Techniques are also seen as a specific answer to a specific problem, as in, "If he does X, I'll use technique X+1." The specific problem here, of course, is that the only specific in violence is, again, injury. Matching technique for technique may work in the ring, but it doesn't mean a damn thing to a serial killer.
You've seen us prop up the straw man of technique and set him ablaze on many occasions, but is he really as worthless as we make him sound? No--techniques are not as bad as we make them out to be; they have their uses in the training cycle, just not at the beginning.
A typical technique involves striking several targets to cause injury and set up favorable conditions for one or more joint breaks and perhaps a throw followed by one or two additional targets once he's down.
In theory, this gives the practitioner a framework within which to experience an advanced joint break/throw combo; in practice, the combo tends to vanish from the practitioner's repertoire, never to be seen again.
Why?
Because they learn the joint break/throw in a context that they never see again. Without the specific preconditions for the technique, they never travel down that branch of the decision tree.
They can always 'force it', e.g., when someone says, "Hey, remember that one throw?" they can reproduce it, but it will never come out spontaneously in free fight. And that means it is lost to them in actual violence.
This is why the assembly process (teaching a single target and illustrating how to get to it and wreck it from multiple angles) is superior to learning techniques.

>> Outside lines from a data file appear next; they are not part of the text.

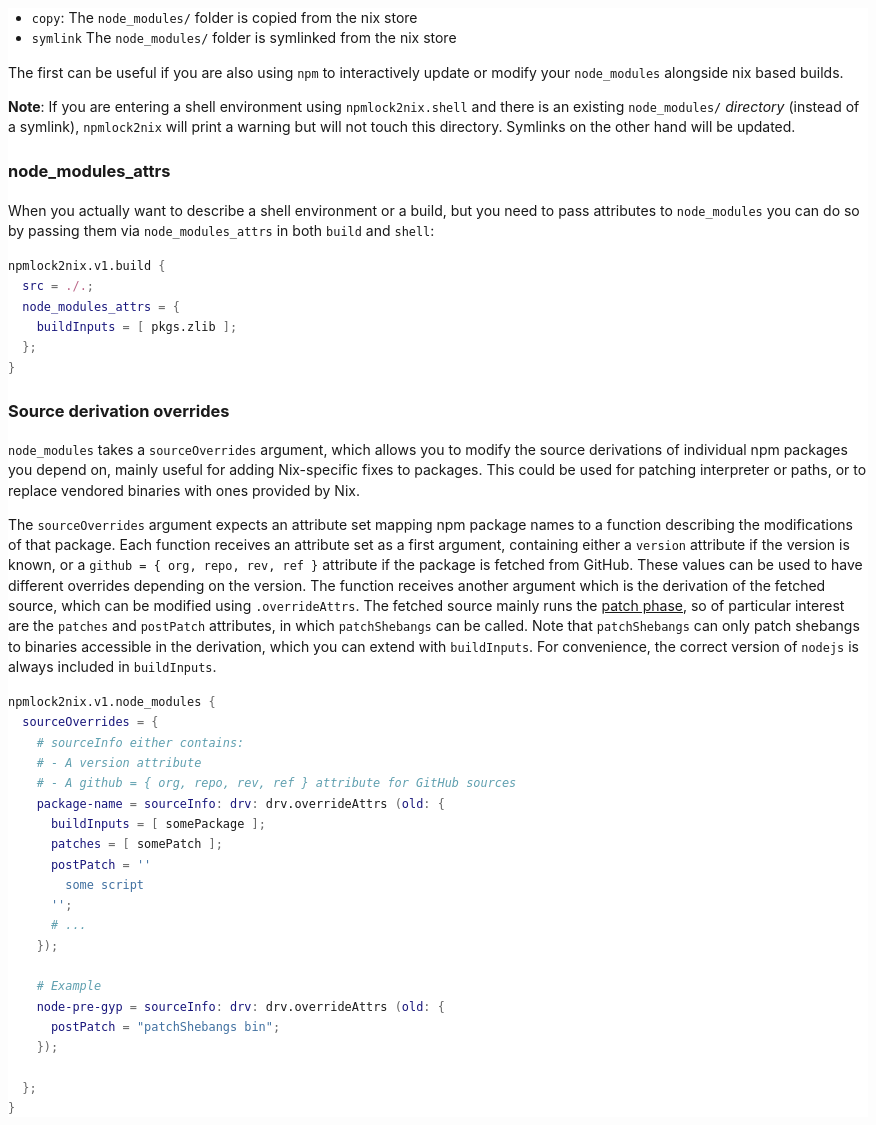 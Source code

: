 - `copy`: The `node_modules/` folder is copied from the nix store
- `symlink` The `node_modules/` folder is symlinked from the nix store

The first can be useful if you are also using `npm` to interactively update or modify your `node_modules` alongside nix based builds.

**Note**: If you are entering a shell environment using `npmlock2nix.shell` and there is an existing `node_modules/` _directory_ (instead of a symlink), `npmlock2nix` will print a warning but will not touch this directory. Symlinks on the other hand will be updated.

### node_modules_attrs

When you actually want to describe a shell environment or a build, but you need to pass attributes to `node_modules` you can do so by passing them via `node_modules_attrs` in both `build` and `shell`:

```nix
npmlock2nix.v1.build {
  src = ./.;
  node_modules_attrs = {
    buildInputs = [ pkgs.zlib ];
  };
}
```

### Source derivation overrides

`node_modules` takes a `sourceOverrides` argument, which allows you to modify the source derivations of individual npm packages you depend on, mainly useful for adding Nix-specific fixes to packages. This could be used for patching interpreter or paths, or to replace vendored binaries with ones provided by Nix.

The `sourceOverrides` argument expects an attribute set mapping npm package names to a function describing the modifications of that package. Each function receives an attribute set as a first argument, containing either a `version` attribute if the version is known, or a `github = { org, repo, rev, ref }` attribute if the package is fetched from GitHub. These values can be used to have different overrides depending on the version. The function receives another argument which is the derivation of the fetched source, which can be modified using `.overrideAttrs`. The fetched source mainly runs the [patch phase](https://nixos.org/manual/nixpkgs/stable/#ssec-patch-phase), so of particular interest are the `patches` and `postPatch` attributes, in which `patchShebangs` can be called. Note that `patchShebangs` can only patch shebangs to binaries accessible in the derivation, which you can extend with `buildInputs`. For convenience, the correct version of `nodejs` is always included in `buildInputs`.

```nix
npmlock2nix.v1.node_modules {
  sourceOverrides = {
    # sourceInfo either contains:
    # - A version attribute
    # - A github = { org, repo, rev, ref } attribute for GitHub sources
    package-name = sourceInfo: drv: drv.overrideAttrs (old: {
      buildInputs = [ somePackage ];
      patches = [ somePatch ];
      postPatch = ''
        some script
      '';
      # ...
    });
	
	# Example
    node-pre-gyp = sourceInfo: drv: drv.overrideAttrs (old: {
      postPatch = "patchShebangs bin";
    });
	
  };
}
```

Does this mean techniques are worthless, or even detrimental?
No.
It just means that techniques are suboptimal for training the uninitiated; for the more advanced practitioner, however, they're a gold mine and crucible rolled into one. When used properly in the training cycle, techniques allow you to mint your own gold bricks as you will. And then hit people in the head with them.
Once you've learned and mastered the bulk of the targets on the human body, as well as rudimentary joint breaking and the basics that underlie throwing (drop and hip throws), you're ready for techniques. Once you reach this point you know how to injure people--reliably, permanently, and without hesitation--but your efficiency is wanting.
Rhythm and timing are the names of your personal hobgoblins and technique is the chain with which you will make them your servants.
Techniques, as practiced by those well steeped in the basics, give you a framework within which to hammer out specific problems in rhythm and timing. It's not the break or the throw or even the striking sequence that is novel--it's purely how they're interrelated and how to pull off the rhythm and timing required to execute it all flawlessly, with little effort.
Therefore, techniques are a professionalizing tool. They are only useful at the top end, and worthless at the bottom. Techniques should only ever be used to teach rhythm and timing--not targets, joint breaks or throws. These must be mastered on their own, stripped of any context save injury. Only then will techniques be illuminating instead of confounding.